What most people don’t realize is that the zeros can be replaced by a year of part-time work both during retirement and prior to it to help squeeze as much out of your benefit as possible. Working years don’t have to be consecutive either. If your preliminary benefits calculations show a lower amount than expected, consider ways to work a few more years to boost that payment higher, instead of accepting a lower payout for years to come.
Next: When you claim could be the difference between $900 or $1,200 per month.
7. Not understanding full retirement age
- Payouts can be deducted by 25% to 35% if you claim before your full retirement age
Most people think retirement begins at age 65, but adhering to that generality could cost you big time. With Social Security, full retirement age depends on the year you were born. Knowing where you fall on that scale determines how much you’ll receive once you claim. Full retirement age is actually 66 for those born between 1943 and 1954. That age rises by two months each year starting with the year 1955 to 1960.
If you claim at age 62 instead of 66, you could get slapped with a 25% to 35% reduction in monthly benefits. That’s a sizable cut, considering the average monthly benefit was about $1,261 in November 2017.
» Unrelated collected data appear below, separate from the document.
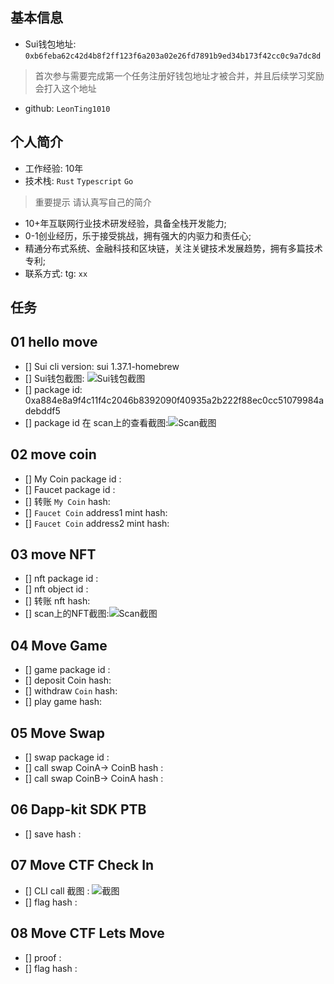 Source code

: ## 基本信息
- Sui钱包地址: `0xb6feba62c42d4b8f2ff123f6a203a02e26fd7891b9ed34b173f42cc0c9a7dc8d`
> 首次参与需要完成第一个任务注册好钱包地址才被合并，并且后续学习奖励会打入这个地址
- github: `LeonTing1010`

## 个人简介
- 工作经验: 10年
- 技术栈: `Rust` `Typescript` `Go`
> 重要提示 请认真写自己的简介
- 10+年互联网行业技术研发经验，具备全栈开发能力; 
- 0-1创业经历，乐于接受挑战，拥有强大的内驱力和责任心; 
- 精通分布式系统、金融科技和区块链，关注关键技术发展趋势，拥有多篇技术专利;
- 联系方式: tg: `xx` 

## 任务

##   01 hello move  
- [] Sui cli version: sui 1.37.1-homebrew
- [] Sui钱包截图: ![Sui钱包截图](./images/sui.png)
- [] package id:  0xa884e8a9f4c11f4c2046b8392090f40935a2b222f88ec0cc51079984adebddf5
- [] package id 在 scan上的查看截图:![Scan截图](./images/sui-scan.png)

##   02 move coin
- [] My Coin package id : 
- [] Faucet package id : 
- [] 转账 `My Coin` hash:
- [] `Faucet Coin` address1 mint hash:
- [] `Faucet Coin` address2 mint hash:

##   03 move NFT
- [] nft package id :
- [] nft object id : 
- [] 转账 nft  hash:
- [] scan上的NFT截图:![Scan截图](./images/你的图片地址)

##   04 Move Game
- [] game package id :
- [] deposit Coin hash:
- [] withdraw `Coin` hash:
- [] play game hash:

##   05 Move Swap
- [] swap package id :
- [] call swap CoinA-> CoinB  hash :
- [] call swap CoinB-> CoinA  hash :

##   06 Dapp-kit SDK PTB
- [] save hash :

##   07 Move CTF Check In
- [] CLI call 截图 : ![截图](./images/你的图片地址)
- [] flag hash :

##   08 Move CTF Lets Move
- [] proof : 
- [] flag hash :
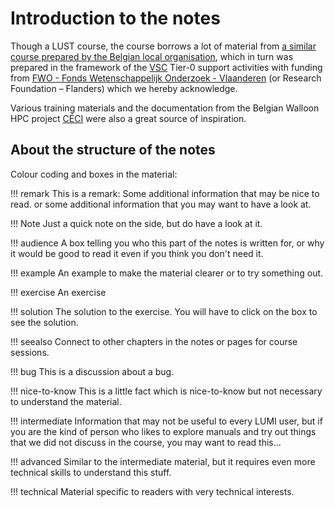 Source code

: # Introduction to the notes

Though a LUST course, the course borrows a lot of material from
[a similar course prepared by the Belgian local organisation](https://klust.github.io/LUMI-BE-training-materials/intro-evolving/),
which in turn was prepared in the framework of the 
[VSC](https://www.vscentrum.be/) Tier-0 support activities
with funding from [FWO - Fonds Wetenschappelijk Onderzoek - Vlaanderen](https://www.fwo.be/en/)
(or Research Foundation – Flanders) which we hereby acknowledge. 

Various training materials and the documentation from the Belgian Walloon HPC project [CÉCI](https://www.ceci-hpc.be/)
were also a great source of inspiration.

## About the structure of the notes

Colour coding and boxes in the material:

!!! remark
    This is a remark: Some additional information that may be nice to read. or some
    additional information that you may want to have a look at.

!!! Note
    Just a quick note on the side, but do have a look at it.

!!! audience
    A box telling you who this part of the notes is written for, or why it would be
    good to read it even if you think you don't need it.

<!-- BELGIUM
!!! lumi-be
    This is used to point out differences with local infrastructures in Belgium and
    is less useful if you are not familiar with any of the HPC clusters in Belgium.
-->

!!! example
    An example to make the material clearer or to try something out.

!!! exercise
    An exercise

!!! solution
    The solution to the exercise. You will have to click on the box to see the solution.

!!! seealso
    Connect to other chapters in the notes or pages for course sessions.

!!! bug
    This is a discussion about a bug.

!!! nice-to-know
    This is a little fact which is nice-to-know but not necessary to understand the
    material.

!!! intermediate
    Information that may not be useful to every LUMI user, but if you are the kind of
    person who likes to explore manuals and try out things that we did not discuss
    in the course, you may want to read this...

!!! advanced
    Similar to the intermediate material, but it requires even more technical skills to
    understand this stuff.

!!! technical
    Material specific to readers with very technical interests.

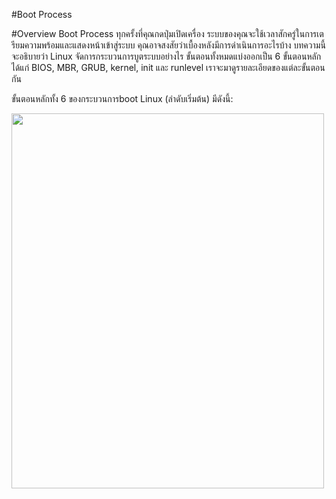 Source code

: #Boot Process

#Overview Boot Process
ทุกครั้งที่คุณกดปุ่มเปิดเครื่อง ระบบของคุณจะใช้เวลาสักครู่ในการเตรียมความพร้อมและแสดงหน้าเข้าสู่ระบบ คุณอาจสงสัยว่าเบื้องหลังมีการดำเนินการอะไรบ้าง บทความนี้จะอธิบายว่า Linux จัดการกระบวนการบูตระบบอย่างไร ขั้นตอนทั้งหมดแบ่งออกเป็น 6 ขั้นตอนหลัก ได้แก่ BIOS, MBR, GRUB, kernel, init และ runlevel เราจะมาดูรายละเอียดของแต่ละขั้นตอนกัน


ขั้นตอนหลักทั้ง 6 ของกระบวนการboot Linux (ลำดับเริ่มต้น) มีดังนี้:

<img src=""  width="500" height="600">





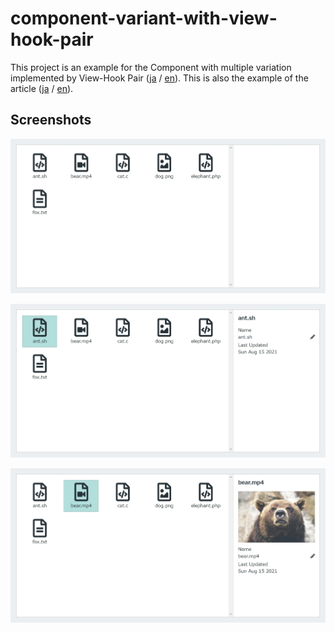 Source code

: # component-variant-with-view-hook-pair

This project is an example for the Component with multiple variation implemented by View-Hook Pair ([ja](https://blog.masuqat.net/2021/02/14/view-hook-pair-pattern-draft/) / [en](https://dev.to/occar421/view-hook-pair-pattern-draft-5fjd)). This is also the example of the article ([ja](https://blog.masuqat.net/2021/08/21/component-variant-with-view-hook-pair/) / [en](https://dev.to/occar421/component-variant-with-view-hook-pair-3nli)).

## Screenshots

![Default](https://raw.githubusercontent.com/MasuqaT-NET/BlogExamples/master/Web/React/component-variant-with-view-hook-pair/default.jpeg)

![Text panel](https://raw.githubusercontent.com/MasuqaT-NET/BlogExamples/master/Web/React/component-variant-with-view-hook-pair/TextPanel.jpeg)

![Media panel](https://raw.githubusercontent.com/MasuqaT-NET/BlogExamples/master/Web/React/component-variant-with-view-hook-pair/MediaPanel.jpeg)
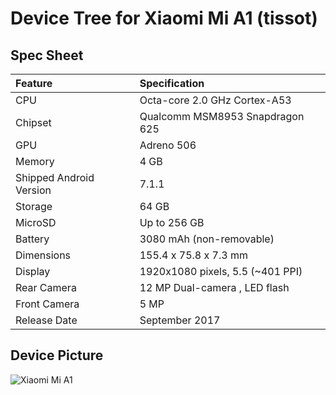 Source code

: # Device Tree for Xiaomi Mi A1 (tissot)

## Spec Sheet

| Feature                 | Specification                     |
| :---------------------- | :-------------------------------- |
| CPU                     | Octa-core 2.0 GHz Cortex-A53      |
| Chipset                 | Qualcomm MSM8953 Snapdragon 625   |
| GPU                     | Adreno 506                        |
| Memory                  | 4 GB                              |
| Shipped Android Version | 7.1.1                             |
| Storage                 | 64 GB                             |
| MicroSD                 | Up to 256 GB                      |
| Battery                 | 3080 mAh (non-removable)          |
| Dimensions              | 155.4 x 75.8 x 7.3 mm             |
| Display                 | 1920x1080 pixels, 5.5 (~401 PPI)  |
| Rear Camera             | 12 MP Dual-camera , LED flash     |
| Front Camera            | 5 MP                              |
| Release Date            | September 2017                    |

## Device Picture

![Xiaomi Mi A1](https://fdn2.gsmarena.com/vv/pics/xiaomi/xiaomi-mi-5x-1.jpg "Xiaomi Mi A1")
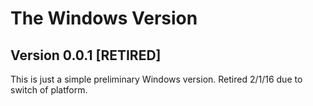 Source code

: # The Windows Version
## Version 0.0.1 [RETIRED]

This is just a simple preliminary Windows version.
Retired 2/1/16 due to switch of platform.
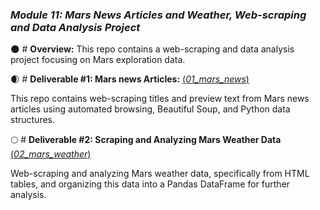 ### *Module 11: Mars News Articles and Weather, Web-scraping and Data Analysis Project*

:new_moon: # **Overview:**
This repo contains a web-scraping and data analysis project focusing on Mars exploration data. 


:waxing_crescent_moon: # **Deliverable #1: Mars news Articles:** [(_01_mars_news_)](https://github.com/manuel-sosa/Module_11_Challenge/blob/main/01_mars_news/part_1_mars_news.ipynb)

This repo contains web-scraping titles and preview text from Mars news articles using automated browsing, Beautiful Soup, and Python data structures.


:full_moon: # **Deliverable #2: Scraping and Analyzing Mars Weather Data** [(_02_mars_weather_)](https://github.com/manuel-sosa/Module_11_Challenge/blob/main/02_mars_weather/part_2_mars_weather.ipynb)

Web-scraping and analyzing Mars weather data, specifically from HTML tables, and organizing this data into a Pandas DataFrame for further analysis. 
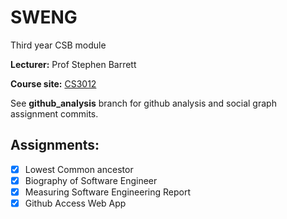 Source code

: # SWENG

Third year CSB module

**Lecturer:** Prof Stephen Barrett

**Course site:** [CS3012](https://www.scss.tcd.ie/Stephen.Barrett/teaching/CS3012/)

See **github_analysis** branch for github analysis and social graph assignment commits.

## Assignments:
- [x] Lowest Common ancestor
- [x] Biography of Software Engineer
- [x] Measuring Software Engineering Report
- [x] Github Access Web App
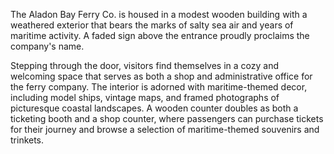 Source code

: The Aladon Bay Ferry Co. is housed in a modest wooden building with a weathered exterior that bears the marks of salty sea air and years of maritime activity. A faded sign above the entrance proudly proclaims the company's name.

Stepping through the door, visitors find themselves in a cozy and welcoming space that serves as both a shop and administrative office for the ferry company. The interior is adorned with maritime-themed decor, including model ships, vintage maps, and framed photographs of picturesque coastal landscapes. A wooden counter doubles as both a ticketing booth and a shop counter, where passengers can purchase tickets for their journey and browse a selection of maritime-themed souvenirs and trinkets. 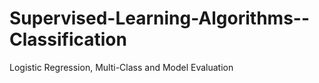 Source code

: # Supervised-Learning-Algorithms--Classification
Logistic Regression, Multi-Class and Model Evaluation
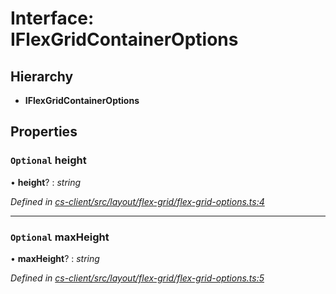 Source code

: # Interface: IFlexGridContainerOptions

## Hierarchy

* **IFlexGridContainerOptions**

## Properties

### `Optional` height

• **height**? : *string*

*Defined in [cs-client/src/layout/flex-grid/flex-grid-options.ts:4](https://github.com/RichardHovenkamp/csnext/blob/0e0b9b29/packages/cs-client/src/layout/flex-grid/flex-grid-options.ts#L4)*

___

### `Optional` maxHeight

• **maxHeight**? : *string*

*Defined in [cs-client/src/layout/flex-grid/flex-grid-options.ts:5](https://github.com/RichardHovenkamp/csnext/blob/0e0b9b29/packages/cs-client/src/layout/flex-grid/flex-grid-options.ts#L5)*
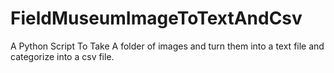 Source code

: # FieldMuseumImageToTextAndCsv
A Python Script To Take A folder of images and turn them into a text file and categorize into a csv file.
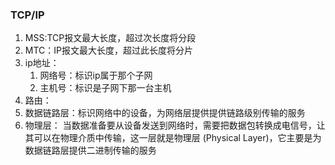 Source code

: ### TCP/IP
1. MSS:TCP报文最大长度，超过次长度将分段
2. MTC：IP报文最大长度，超过此长度将分片
3. ip地址：
   1. 网络号：标识ip属于那个子网
   2. 主机号：标识是子网下那一台主机
4. 路由： 
5. 数据链路层：标识网络中的设备，为网络层提供提供链路级别传输的服务
6. 物理层： 当数据准备要从设备发送到网络时，需要把数据包转换成电信号，让其可以在物理介质中传输，这一层就是物理层 (Physical Layer)，它主要是为数据链路层提供二进制传输的服务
Next: Not all benefits are equal
6. Automatically claiming survivor benefits over your own
- Your only eligible for one benefit at a time
Widows and widowers are financially covered by the SSA’s survivor benefits program. This means you can claim a survivor benefit from your deceased spouse’s record worth 100% of the amount they were receiving at the time of their death. But before you get overly excited and cash in, remember you can only receive one benefit at a time. The government will not pay both retirement benefits and survivor benefits simultaneously, even if your situation does warrant it.
Consider how the survivor benefit compares to your own. For example, maybe claiming personal benefits early and delaying survivor benefits until you hit full retirement age results in a higher payout instead. It’s best to delay or claim the benefits that will yield the most money depending on your situation.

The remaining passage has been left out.